One wishes for more explicit scenes like the punch-out of a cartoon mascot by a grieving father in “…Laughter” or the family spat in “Elegy Hotel.” As a heartless cynic, I preferred the black-humored moments like these from “Elegy Hotel,” a place where guests are told to “‘Dial 9 for maid service. Dial 8 for the on-call mortician” and the manager fields requests for help such as, “Excuse me, but my husband seems to be leaking.”

Both the science and the human interactions feel real, The writing is heartfelt and humane, but maybe at the expense of missing out on the equally human notes of pettiness, anger, and greed. It’s also polished to the point that the narrative sometimes slips through your fingers if you’re not paying close attention.

Nagamatsu captures the lonesome melancholy of a flattened world of gas station sandwiches; communal suicides; broken down robot-dogs who are mourned as part of the family. At its best, How High conjures an atmosphere of desolate second-handedness remindful of Kazuo Ishiguro’s heart-breaking novel Never Let Me Go.

So is this a Covid novel? Blessedly, no.

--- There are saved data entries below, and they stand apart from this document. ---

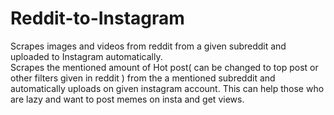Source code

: # Reddit-to-Instagram
Scrapes images and videos from reddit  from a given subreddit and uploaded to Instagram automatically.
<br>
Scrapes the mentioned amount of Hot post( can be changed to top post or  other filters given in reddit ) from the a mentioned subreddit and automatically uploads on given instagram account.
This can help those who are lazy and want to post memes on insta and get views.
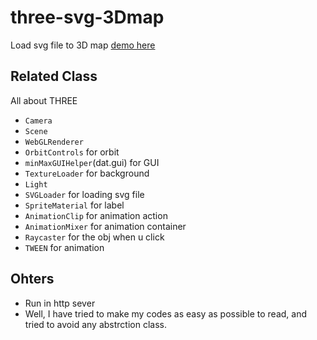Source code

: # three-svg-3Dmap
Load svg file to 3D map
[demo here](http://www.yiki.site/three-svg-3Dmap/index.html)

## Related Class
All about THREE  
- `Camera` 
- `Scene`
- `WebGLRenderer`
- `OrbitControls` for orbit
- `minMaxGUIHelper`(dat.gui) for GUI
- `TextureLoader` for background
- `Light` 
- `SVGLoader` for loading svg file
- `SpriteMaterial` for label
- `AnimationClip` for animation action
- `AnimationMixer` for animation container
- `Raycaster` for the obj when u click
- `TWEEN` for animation

## Ohters
- Run in http sever
- Well, I have tried to make  my codes as easy as possible to read, and tried to avoid any abstrction class.
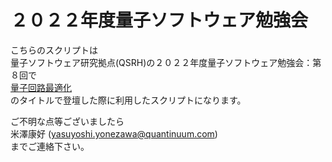 # ２０２２年度量子ソフトウェア勉強会
こちらのスクリプトは  
量子ソフトウェア研究拠点(QSRH)の２０２２年度量子ソフトウェア勉強会：第８回で  
[量子回路最適化](https://qsrh.jp/seminar/)  
のタイトルで登壇した際に利用したスクリプトになります。  

ご不明な点等ございましたら  
米澤康好 (yasuyoshi.yonezawa@quantinuum.com)  
までご連絡下さい。
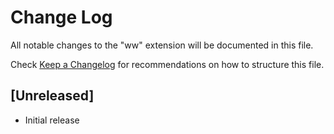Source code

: # Change Log

All notable changes to the "ww" extension will be documented in this file.

Check [Keep a Changelog](http://keepachangelog.com/) for recommendations on how to structure this file.

## [Unreleased]

- Initial release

There are few masks around, and no one can agree on how the Arctic plague spreads — although lines about “abandoned cities and shuttered schools” may lead one to reflect on recent real-world events, I found no reference to the current pandemic. This plague is the author’s own.

Nagamatsu also says his inspiration came pre-Covid, and the novel’s copyright page confirms that, revealing How High as a collection of previously published stories, with plague-related themes inserted and character names changed in order to hook the scattered episodes together.

How High is good enough to make me frustrated at how it could have been even better. Ultimately, it’s strong content in a stifling format that trades narrative drive for recurring episodes of domestic drama. And the final chapter’s wide-scope reveal, including that by-now predictable family template, works against the book’s theme of human resilience. But Nagamatsu is a gifted writer and if he ever realizes his potential, watch out.